WHAT THIS TASK INVOLVES.
Your answer must be the lines from the first one in the material through the line with "the target project directory", retyped exactly and with no pictures.

Segment Open

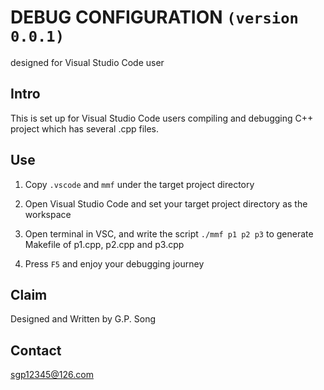 # DEBUG CONFIGURATION `(version 0.0.1)`
designed for Visual Studio Code user

## Intro

This is set up for Visual Studio Code users compiling and debugging C++ project which has several .cpp files.

## Use

1. Copy `.vscode` and `mmf` under the target project directory

2. Open Visual Studio Code and set your target project directory as the workspace

3. Open terminal in VSC, and write the script `./mmf p1 p2 p3` to generate Makefile of p1.cpp, p2.cpp and p3.cpp

4. Press `F5` and enjoy your debugging journey

## Claim

Designed and Written by G.P. Song

## Contact

sgp12345@126.com
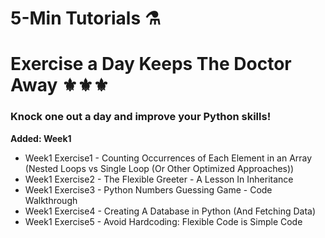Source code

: # 5-Min Tutorials ⚗️
# Exercise a Day Keeps The Doctor Away ⚜️⚜️⚜️

### Knock one out a day and improve your Python skills!


  
**Added: Week1**   
- Week1 Exercise1 - Counting Occurrences of Each Element in an Array (Nested Loops vs Single Loop (Or Other Optimized Approaches))
- Week1 Exercise2 - The Flexible Greeter - A Lesson In Inheritance
- Week1 Exercise3 - Python Numbers Guessing Game - Code Walkthrough
- Week1 Exercise4 - Creating A Database in Python (And Fetching Data)
- Week1 Exercise5 - Avoid Hardcoding: Flexible Code is Simple Code
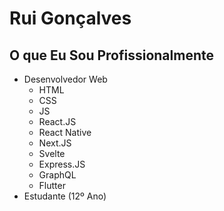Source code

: # Rui Gonçalves

## O que Eu Sou Profissionalmente
* Desenvolvedor Web
  * HTML
  * CSS
  * JS
  * React.JS
  * React Native
  * Next.JS
  * Svelte
  * Express.JS
  * GraphQL
  * Flutter
* Estudante (12º Ano)
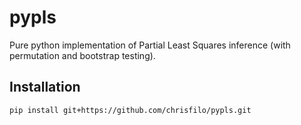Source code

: pypls
=====

Pure python implementation of Partial Least Squares inference (with permutation and bootstrap testing).

Installation
------------

    pip install git+https://github.com/chrisfilo/pypls.git
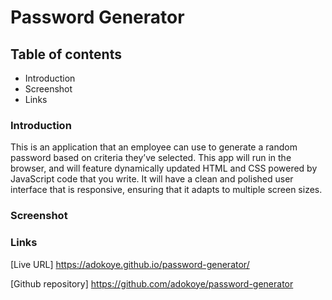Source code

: # Password Generator
## Table of contents
* Introduction
* Screenshot
* Links

### Introduction
This is an application that an employee can use to generate a random password based on criteria they’ve selected. This app will run in the browser, and will feature dynamically updated HTML and CSS powered by JavaScript code that you write. It will have a clean and polished user interface that is responsive, ensuring that it adapts to multiple screen sizes. 

### Screenshot

### Links
[Live URL] https://adokoye.github.io/password-generator/

[Github repository] https://github.com/adokoye/password-generator

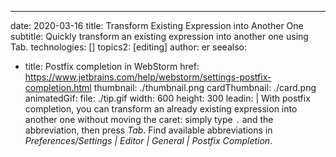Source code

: ---
date: 2020-03-16
title: Transform Existing Expression into Another One
subtitle: Quickly transform an existing expression into another one using Tab.
technologies: []
topics2: [editing]
author: er
seealso:
- title: Postfix completion in WebStorm
  href: https://www.jetbrains.com/help/webstorm/settings-postfix-completion.html
thumbnail: ./thumbnail.png
cardThumbnail: ./card.png
animatedGif:
  file: ./tip.gif
  width: 600
  height: 300
leadin: |
  With postfix completion, you can transform an already existing expression into another one 
  without moving the caret: simply type `.` and the abbreviation, then press *Tab*. Find 
  available abbreviations in *Preferences/Settings | Editor | General | Postfix Completion*.
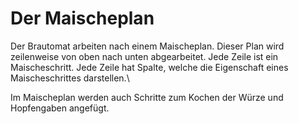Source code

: # Der Maischeplan

Der Brautomat arbeiten nach einem Maischeplan. Dieser Plan wird zeilenweise von oben nach unten abgearbeitet. Jede Zeile ist ein Maischeschritt. Jede Zeile hat Spalte, welche die Eigenschaft eines Maischeschrittes darstellen.\

Im Maischeplan werden auch Schritte zum Kochen der Würze und Hopfengaben angefügt.
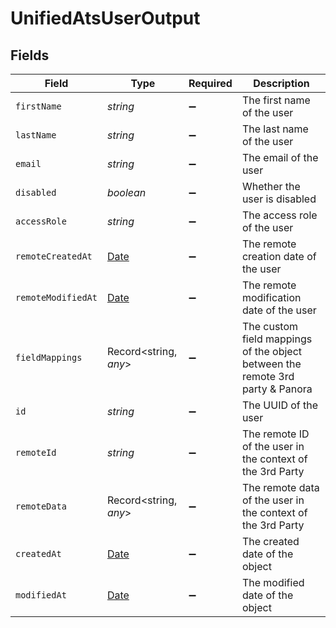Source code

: # UnifiedAtsUserOutput


## Fields

| Field                                                                                         | Type                                                                                          | Required                                                                                      | Description                                                                                   |
| --------------------------------------------------------------------------------------------- | --------------------------------------------------------------------------------------------- | --------------------------------------------------------------------------------------------- | --------------------------------------------------------------------------------------------- |
| `firstName`                                                                                   | *string*                                                                                      | :heavy_minus_sign:                                                                            | The first name of the user                                                                    |
| `lastName`                                                                                    | *string*                                                                                      | :heavy_minus_sign:                                                                            | The last name of the user                                                                     |
| `email`                                                                                       | *string*                                                                                      | :heavy_minus_sign:                                                                            | The email of the user                                                                         |
| `disabled`                                                                                    | *boolean*                                                                                     | :heavy_minus_sign:                                                                            | Whether the user is disabled                                                                  |
| `accessRole`                                                                                  | *string*                                                                                      | :heavy_minus_sign:                                                                            | The access role of the user                                                                   |
| `remoteCreatedAt`                                                                             | [Date](https://developer.mozilla.org/en-US/docs/Web/JavaScript/Reference/Global_Objects/Date) | :heavy_minus_sign:                                                                            | The remote creation date of the user                                                          |
| `remoteModifiedAt`                                                                            | [Date](https://developer.mozilla.org/en-US/docs/Web/JavaScript/Reference/Global_Objects/Date) | :heavy_minus_sign:                                                                            | The remote modification date of the user                                                      |
| `fieldMappings`                                                                               | Record<string, *any*>                                                                         | :heavy_minus_sign:                                                                            | The custom field mappings of the object between the remote 3rd party & Panora                 |
| `id`                                                                                          | *string*                                                                                      | :heavy_minus_sign:                                                                            | The UUID of the user                                                                          |
| `remoteId`                                                                                    | *string*                                                                                      | :heavy_minus_sign:                                                                            | The remote ID of the user in the context of the 3rd Party                                     |
| `remoteData`                                                                                  | Record<string, *any*>                                                                         | :heavy_minus_sign:                                                                            | The remote data of the user in the context of the 3rd Party                                   |
| `createdAt`                                                                                   | [Date](https://developer.mozilla.org/en-US/docs/Web/JavaScript/Reference/Global_Objects/Date) | :heavy_minus_sign:                                                                            | The created date of the object                                                                |
| `modifiedAt`                                                                                  | [Date](https://developer.mozilla.org/en-US/docs/Web/JavaScript/Reference/Global_Objects/Date) | :heavy_minus_sign:                                                                            | The modified date of the object                                                               |
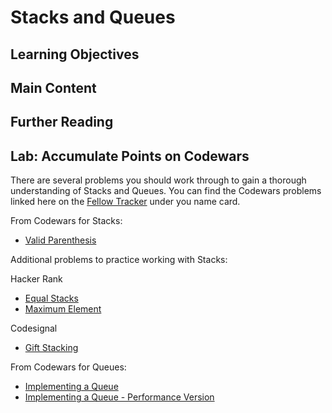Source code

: # Stacks and Queues

## Learning Objectives

## Main Content

## Further Reading

## Lab: Accumulate Points on Codewars

There are several problems you should work through to gain a thorough understanding of Stacks and Queues. You can find the Codewars problems linked here on the [Fellow Tracker](https://codewars-tracker-fe.herokuapp.com) under you name card.

From Codewars for Stacks: 

* [Valid Parenthesis](https://www.codewars.com/kata/valid-parentheses)

Additional problems to practice working with Stacks:

Hacker Rank

* [Equal Stacks](https://www.hackerrank.com/challenges/equal-stacks/problem)
* [Maximum Element](https://www.hackerrank.com/challenges/maximum-element/problem)

Codesignal

* [Gift Stacking](https://app.codesignal.com/challenge/ZQMreaCmFzshtoETf)

From Codewars for Queues: 

* [Implementing a Queue](https://www.codewars.com/kata/implementing-a-queue)
* [Implementing a Queue - Performance Version](https://www.codewars.com/kata/implementing-a-queue-performance-version)
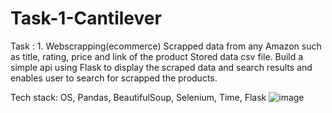 # Task-1-Cantilever
Task : 1. Webscrapping(ecommerce)
Scrapped data from any Amazon such as title, rating, price and link of the product
Stored data csv file.
Build a simple api using Flask to display the scraped data and search results and enables user to search for scrapped the products.

Tech stack: OS, Pandas, BeautifulSoup, Selenium, Time, Flask
![image](https://github.com/user-attachments/assets/91777ed1-ca56-441b-8a82-dd8aba4da9eb)

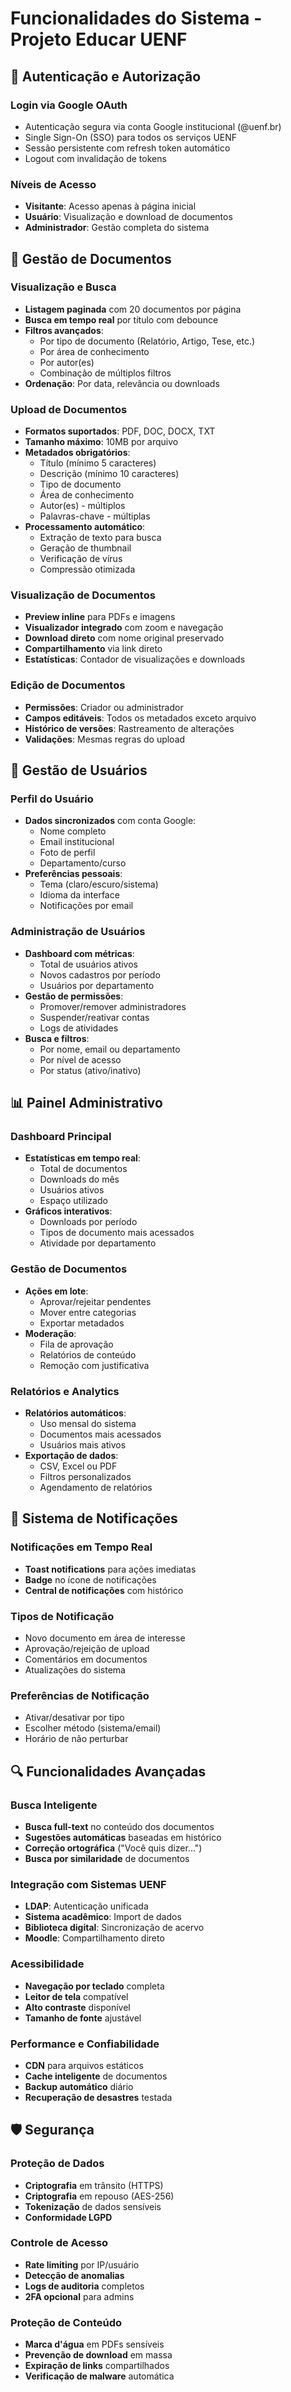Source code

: # Funcionalidades do Sistema - Projeto Educar UENF

## 🔐 Autenticação e Autorização

### Login via Google OAuth

- Autenticação segura via conta Google institucional (@uenf.br)
- Single Sign-On (SSO) para todos os serviços UENF
- Sessão persistente com refresh token automático
- Logout com invalidação de tokens

### Níveis de Acesso

- **Visitante**: Acesso apenas à página inicial
- **Usuário**: Visualização e download de documentos
- **Administrador**: Gestão completa do sistema

## 📄 Gestão de Documentos

### Visualização e Busca

- **Listagem paginada** com 20 documentos por página
- **Busca em tempo real** por título com debounce
- **Filtros avançados**:
  - Por tipo de documento (Relatório, Artigo, Tese, etc.)
  - Por área de conhecimento
  - Por autor(es)
  - Combinação de múltiplos filtros
- **Ordenação**: Por data, relevância ou downloads

### Upload de Documentos

- **Formatos suportados**: PDF, DOC, DOCX, TXT
- **Tamanho máximo**: 10MB por arquivo
- **Metadados obrigatórios**:
  - Título (mínimo 5 caracteres)
  - Descrição (mínimo 10 caracteres)
  - Tipo de documento
  - Área de conhecimento
  - Autor(es) - múltiplos
  - Palavras-chave - múltiplas
- **Processamento automático**:
  - Extração de texto para busca
  - Geração de thumbnail
  - Verificação de vírus
  - Compressão otimizada

### Visualização de Documentos

- **Preview inline** para PDFs e imagens
- **Visualizador integrado** com zoom e navegação
- **Download direto** com nome original preservado
- **Compartilhamento** via link direto
- **Estatísticas**: Contador de visualizações e downloads

### Edição de Documentos

- **Permissões**: Criador ou administrador
- **Campos editáveis**: Todos os metadados exceto arquivo
- **Histórico de versões**: Rastreamento de alterações
- **Validações**: Mesmas regras do upload

## 👥 Gestão de Usuários

### Perfil do Usuário

- **Dados sincronizados** com conta Google:
  - Nome completo
  - Email institucional
  - Foto de perfil
  - Departamento/curso
- **Preferências pessoais**:
  - Tema (claro/escuro/sistema)
  - Idioma da interface
  - Notificações por email

### Administração de Usuários

- **Dashboard com métricas**:
  - Total de usuários ativos
  - Novos cadastros por período
  - Usuários por departamento
- **Gestão de permissões**:
  - Promover/remover administradores
  - Suspender/reativar contas
  - Logs de atividades
- **Busca e filtros**:
  - Por nome, email ou departamento
  - Por nível de acesso
  - Por status (ativo/inativo)

## 📊 Painel Administrativo

### Dashboard Principal

- **Estatísticas em tempo real**:
  - Total de documentos
  - Downloads do mês
  - Usuários ativos
  - Espaço utilizado
- **Gráficos interativos**:
  - Downloads por período
  - Tipos de documento mais acessados
  - Atividade por departamento

### Gestão de Documentos

- **Ações em lote**:
  - Aprovar/rejeitar pendentes
  - Mover entre categorias
  - Exportar metadados
- **Moderação**:
  - Fila de aprovação
  - Relatórios de conteúdo
  - Remoção com justificativa

### Relatórios e Analytics

- **Relatórios automáticos**:
  - Uso mensal do sistema
  - Documentos mais acessados
  - Usuários mais ativos
- **Exportação de dados**:
  - CSV, Excel ou PDF
  - Filtros personalizados
  - Agendamento de relatórios

## 🔔 Sistema de Notificações

### Notificações em Tempo Real

- **Toast notifications** para ações imediatas
- **Badge** no ícone de notificações
- **Central de notificações** com histórico

### Tipos de Notificação

- Novo documento em área de interesse
- Aprovação/rejeição de upload
- Comentários em documentos
- Atualizações do sistema

### Preferências de Notificação

- Ativar/desativar por tipo
- Escolher método (sistema/email)
- Horário de não perturbar

## 🔍 Funcionalidades Avançadas

### Busca Inteligente

- **Busca full-text** no conteúdo dos documentos
- **Sugestões automáticas** baseadas em histórico
- **Correção ortográfica** ("Você quis dizer...")
- **Busca por similaridade** de documentos

### Integração com Sistemas UENF

- **LDAP**: Autenticação unificada
- **Sistema acadêmico**: Import de dados
- **Biblioteca digital**: Sincronização de acervo
- **Moodle**: Compartilhamento direto

### Acessibilidade

- **Navegação por teclado** completa
- **Leitor de tela** compatível
- **Alto contraste** disponível
- **Tamanho de fonte** ajustável

### Performance e Confiabilidade

- **CDN** para arquivos estáticos
- **Cache inteligente** de documentos
- **Backup automático** diário
- **Recuperação de desastres** testada

## 🛡️ Segurança

### Proteção de Dados

- **Criptografia** em trânsito (HTTPS)
- **Criptografia** em repouso (AES-256)
- **Tokenização** de dados sensíveis
- **Conformidade LGPD**

### Controle de Acesso

- **Rate limiting** por IP/usuário
- **Detecção de anomalias**
- **Logs de auditoria** completos
- **2FA opcional** para admins

### Proteção de Conteúdo

- **Marca d'água** em PDFs sensíveis
- **Prevenção de download** em massa
- **Expiração de links** compartilhados
- **Verificação de malware** automática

Segment Closed

RESPONSE BOX.
 # DEBUG CONFIGURATION `(version 0.0.1)`
designed for Visual Studio Code user

## Intro

This is set up for Visual Studio Code users compiling and debugging C++ project which has several .cpp files.

## Use

1. Copy `.vscode` and `mmf` under the target project directory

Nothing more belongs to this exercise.